[SPARK-48751][INFRA][PYTHON][TESTS] Re-balance `pyspark-pandas-connect` tests on GA
What changes were proposed in this pull request?
The pr aims to re-balance pyspark-pandas-connect tests on GA.
Why are the changes needed?
Make the execution cost time of pyspark-pandas-connect-part[0-3] testing to a relatively average level, avoiding the occurrence of long tails and resulting in higher overall GA execution cost time.
Here are some currently observed examples:
-
https://github.com/apache/spark/pull/47135/checks?check_run_id=26784966983
Most of them are around
1 hour, butpart2cost1h 49m,part3cost2h 16m -
https://github.com/panbingkun/spark/actions/runs/9693237300
Most of them are around
1 hour, butpart2cost1h 47m,part3cost2h 20m
Does this PR introduce any user-facing change?
No.
How was this patch tested?
Manually observing the cost time of pyspark-pandas-connect-part[0-3].
Was this patch authored or co-authored using generative AI tooling?
No.
Use the following steps to re-balance:
- Download logs from GA, extract the execution cost time of
each UT, and calculate the total execution cost time ofeach part*, eg:pyspark-pandas-connect-part0
2024-06-28T05:27:37.6183255Z Finished test(python3.11): pyspark.pandas.tests.connect.computation.test_parity_any_all (36s)
2024-06-28T05:29:27.2891428Z Finished test(python3.11): pyspark.pandas.tests.connect.computation.test_parity_apply_func (109s)
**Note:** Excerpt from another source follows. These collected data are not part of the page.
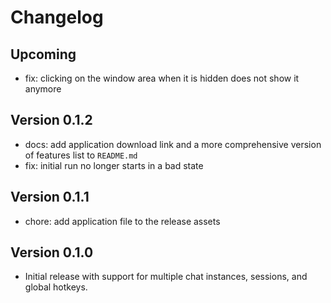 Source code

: # Changelog

## Upcoming

- fix: clicking on the window area when it is hidden does not show it anymore

## Version 0.1.2

- docs: add application download link and a more comprehensive version of features list to `README.md`
- fix: initial run no longer starts in a bad state

## Version 0.1.1

- chore: add application file to the release assets

## Version 0.1.0

- Initial release with support for multiple chat instances, sessions, and global hotkeys.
2024-06-28T05:29:51.3194664Z Finished test(python3.11): pyspark.pandas.tests.connect.computation.test_parity_binary_ops (24s)
2024-06-28T05:32:15.4889334Z Finished test(python3.11): pyspark.pandas.tests.connect.computation.test_parity_combine (144s)
2024-06-28T05:33:37.6599457Z Finished test(python3.11): pyspark.pandas.tests.connect.computation.test_parity_compute (82s)
2024-06-28T05:36:26.0724168Z Finished test(python3.11): pyspark.pandas.tests.connect.computation.test_parity_corr (168s)
2024-06-28T05:39:31.0848420Z Finished test(python3.11): pyspark.pandas.tests.connect.computation.test_parity_corrwith (185s)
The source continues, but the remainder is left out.